La jeune littérature ou l’envers des 50 ans d’indépendance

Tarik Tarouche
Tarik Tarouche

"Le Glissement", premier roman du journaliste Hamid Abdelkader, raconte les péripéties tragiques de l'aïeul qui se voit confisqué de ses rêves, de ses terres par les ogres de l'indépendance du pays. Son petit-fils, El-Hamel, journaliste, est menacé de mort par les GIA...

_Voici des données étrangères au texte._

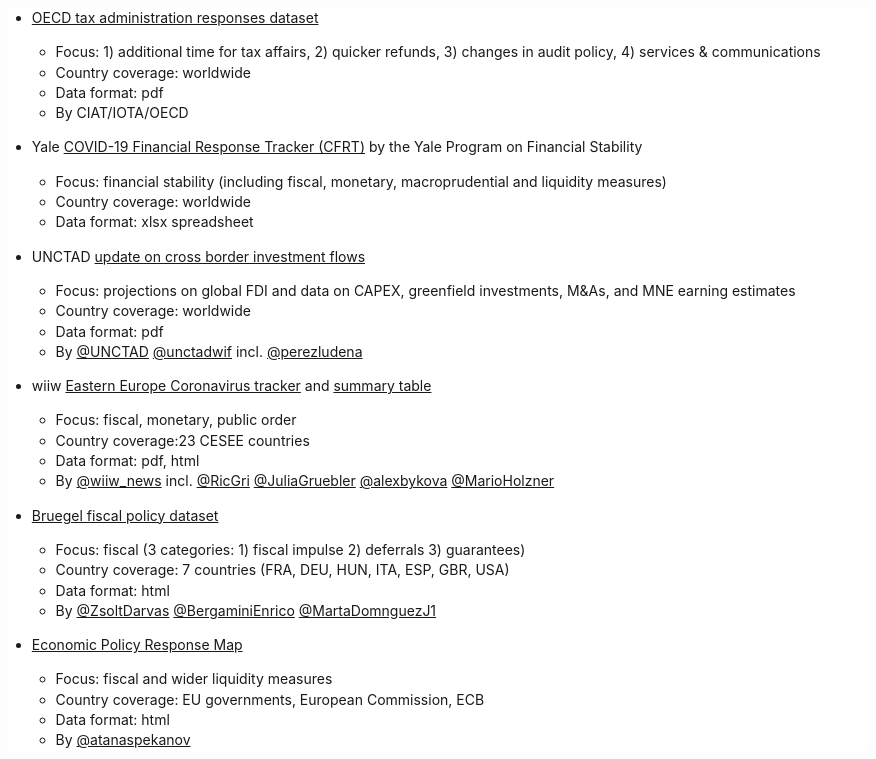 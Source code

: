 -   [OECD tax administration responses
    dataset](https://read.oecd-ilibrary.org/view/?ref=126_126478-29c4rprb3y&title=Tax_administration_responses_to_COVID-9_Measures_taken_to_support_taxpayers)
    -   Focus: 1) additional time for tax affairs, 2) quicker refunds, 3) changes in audit policy, 4) services & communications
    -   Country coverage: worldwide
    -   Data format: pdf
    -   By CIAT/IOTA/OECD

-   Yale [COVID-19 Financial Response Tracker
    (CFRT)](https://som.yale.edu/node/222278) by the Yale Program on
    Financial Stability
    -   Focus: financial stability (including fiscal, monetary, macroprudential and liquidity measures)
    -   Country coverage: worldwide
    -   Data format: xlsx spreadsheet

-   UNCTAD [update on cross border investment
    flows](https://unctad.org/en/pages/newsdetails.aspx?OriginalVersionID=2313)
    -   Focus: projections on global FDI and data on CAPEX, greenfield investments, M&As, and MNE earning estimates
    -   Country coverage: worldwide
    -   Data format: pdf
    -   By [\@UNCTAD](https://twitter.com/UNCTAD)
        [\@unctadwif](https://twitter.com/unctadwif) incl.
        [\@perezludena](https://twitter.com/perezludena)

-   wiiw [Eastern Europe Coronavirus
    tracker](https://wiiw.ac.at/n-430.html) and [summary
    table](https://www.wiiw.ac.at/files/press/summary-of-cesee-key-measures-regarding-covid.pdf)
    -   Focus: fiscal, monetary, public order
    -   Country coverage:23 CESEE countries
    -   Data format: pdf, html
    -   By [\@wiiw\_news](https://twitter.com/wiiw_news) incl.
        [\@RicGri](https://twitter.com/RicGri)
        [\@JuliaGruebler](https://twitter.com/JuliaGruebler)
        [\@alexbykova](https://twitter.com/alexbykova)
        [\@MarioHolzner](https://twitter.com/MarioHolzner)

-   [Bruegel fiscal policy dataset](https://t.co/XxHMpTlW9q?amp=1)
    -   Focus: fiscal (3 categories: 1) fiscal impulse 2) deferrals 3) guarantees)
    -   Country coverage: 7 countries (FRA, DEU, HUN, ITA, ESP, GBR,
        USA)
    -   Data format: html
    -   By [\@ZsoltDarvas](https://twitter.com/ZsoltDarvas)
        [\@BergaminiEnrico](https://twitter.com/BergaminiEnrico)
        [\@MartaDomnguezJ1](https://twitter.com/MartaDomnguezJ1)

-   [Economic Policy Response
    Map](https://sites.google.com/view/atanaspekanov/economic-policy-response-map)
    -   Focus: fiscal and wider liquidity measures
    -   Country coverage: EU governments, European Commission, ECB
    -   Data format: html
    -   By [\@atanaspekanov](https://twitter.com/atanaspekanov)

Le zaïm, le colonel, le gouverneur et les GIA

Dans Le Glissement, roman traduit de l’arabe ("El Inzilaq") vers le français par Mussa Acherchour (Ed. Marinoor, 1998), premier roman de l’écrivain et journaliste Hamid Abdelkder, le personnage principal, Abdellah El-Hamel, est menacé de mort par les terroristes, hanté par la peur de mourir d’un coup de sabre comme son grand-père laissé pour mort, blessé de coups de hache dans le dos pour avoir refusé de voir ses terres nationalisées par la Révolution agraire du colonel : "En 1973, je m’opposai à la nationalisation des terres de mes ancêtres. J’ai tenu tête au chef du parti, lequel, m’a, à deux tentatives, planté sa hache dans le dos."

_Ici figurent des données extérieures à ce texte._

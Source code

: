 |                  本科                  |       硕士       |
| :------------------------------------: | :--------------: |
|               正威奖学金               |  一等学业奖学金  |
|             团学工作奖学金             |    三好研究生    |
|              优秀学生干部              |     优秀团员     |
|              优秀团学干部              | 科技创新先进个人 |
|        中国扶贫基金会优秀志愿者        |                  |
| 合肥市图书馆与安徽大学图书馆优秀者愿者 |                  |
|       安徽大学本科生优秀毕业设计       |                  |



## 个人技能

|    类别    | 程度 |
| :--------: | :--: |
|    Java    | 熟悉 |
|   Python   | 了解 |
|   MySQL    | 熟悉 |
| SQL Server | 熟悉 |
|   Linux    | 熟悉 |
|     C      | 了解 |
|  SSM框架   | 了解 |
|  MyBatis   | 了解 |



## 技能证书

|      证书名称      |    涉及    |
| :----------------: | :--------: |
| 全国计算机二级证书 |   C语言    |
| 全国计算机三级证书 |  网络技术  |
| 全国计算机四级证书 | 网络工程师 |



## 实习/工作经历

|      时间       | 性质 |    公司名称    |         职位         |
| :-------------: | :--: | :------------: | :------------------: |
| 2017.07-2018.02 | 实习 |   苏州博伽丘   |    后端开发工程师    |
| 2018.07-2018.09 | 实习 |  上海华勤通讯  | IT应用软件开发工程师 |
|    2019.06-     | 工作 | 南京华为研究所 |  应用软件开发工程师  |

Deux récits s’emboîtent et évoluent en parallèle dans leur tragédie respective. Le premier écrit à la première personne est celui du journaliste qui a quitté pour des raisons sécuritaires son domicile familial, Saint Cloud, petite bourgade maritime dans la banlieue ouest d’Alger pour se réfugier dans un hôtel miteux de la capitale. Le plus souvent, il est reclus dans sa chambre, ses nuits sont peuplées de cauchemars : il est spectateur de sa propre mort, décapité par les terroristes qui lui ont adressé une lettre de menace de mort à la rédaction de son journal. Il erre dans la capitale comme pour échapper à ses assassins.

Dans sa quête d’une explication à l’horreur dont il est à la fois la victime et le témoin, il évoque ses années d’enfance passées avec son grand-père à Saint Cloud, petit bourg maritime à l’ouest d’Alger : "Le bon vieux temps ! Il lui revient très agréable, exquis, incarné par la seule personne de son grand-père qui lui faisait faire des rêves, lui fait adorer la mer, la poésie et la vie."

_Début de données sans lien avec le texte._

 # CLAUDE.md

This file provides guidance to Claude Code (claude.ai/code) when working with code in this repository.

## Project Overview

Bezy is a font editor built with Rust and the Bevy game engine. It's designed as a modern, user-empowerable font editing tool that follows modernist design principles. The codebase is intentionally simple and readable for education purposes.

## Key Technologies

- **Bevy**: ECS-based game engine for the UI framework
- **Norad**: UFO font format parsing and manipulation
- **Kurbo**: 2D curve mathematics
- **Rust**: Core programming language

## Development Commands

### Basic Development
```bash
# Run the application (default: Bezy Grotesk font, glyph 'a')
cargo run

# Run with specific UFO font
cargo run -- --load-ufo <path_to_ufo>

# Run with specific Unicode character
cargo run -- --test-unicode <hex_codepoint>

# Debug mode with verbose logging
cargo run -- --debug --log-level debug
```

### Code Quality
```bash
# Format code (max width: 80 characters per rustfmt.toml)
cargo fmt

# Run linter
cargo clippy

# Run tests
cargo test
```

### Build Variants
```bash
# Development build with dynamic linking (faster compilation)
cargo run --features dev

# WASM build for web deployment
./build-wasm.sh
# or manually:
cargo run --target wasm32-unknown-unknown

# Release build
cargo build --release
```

Mais le grand-père n’a pas que des contes merveilleux à lui raconter. L’aïeul a été lui aussi victime des parrains du "zaïm" des trois premières années de l’indépendance du pays, du "colonel" auteur du coup d’Etat et du "gouverneur" qui voulait assurer sa réélection à la tête du pays en pactisant avec les islamistes avant d’être forcé à quitter le pouvoir au lendemain de la révolte du 5 Octobre 1988. L’aïeul, lettré, amoureux de la poésie et de la mer qu’il a inoculé à son petit-fils qui, en quelque sorte, est le gardien de sa mémoire, a vécu ces périodes clé de l’histoire de l’indépendance du pays et son petit-fils, l’acteur et le narrateur, entrecoupe la narration de son propre drame, par des flash-backs remontant aux origines historiques du mal par la voix de l’aïeul qui raconte sa jeunesse en France au temps du PPA, les luttes intestines des partis nationalistes et les dérives des prises de pouvoir dans les complots, la torture, les assassinats des régimes dictatoriaux dès l’indépendance du pays.

S’opère alors ce glissement, un double dérapage : celui d’une indépendance confisquée qui a vu la guerre de libération nationale produire des régimes dictatoriaux de la postindépendance s’appuyant sur la révolte d’Octobre 1988 détournée au profit de l’islamisme politique et de ses bras armés.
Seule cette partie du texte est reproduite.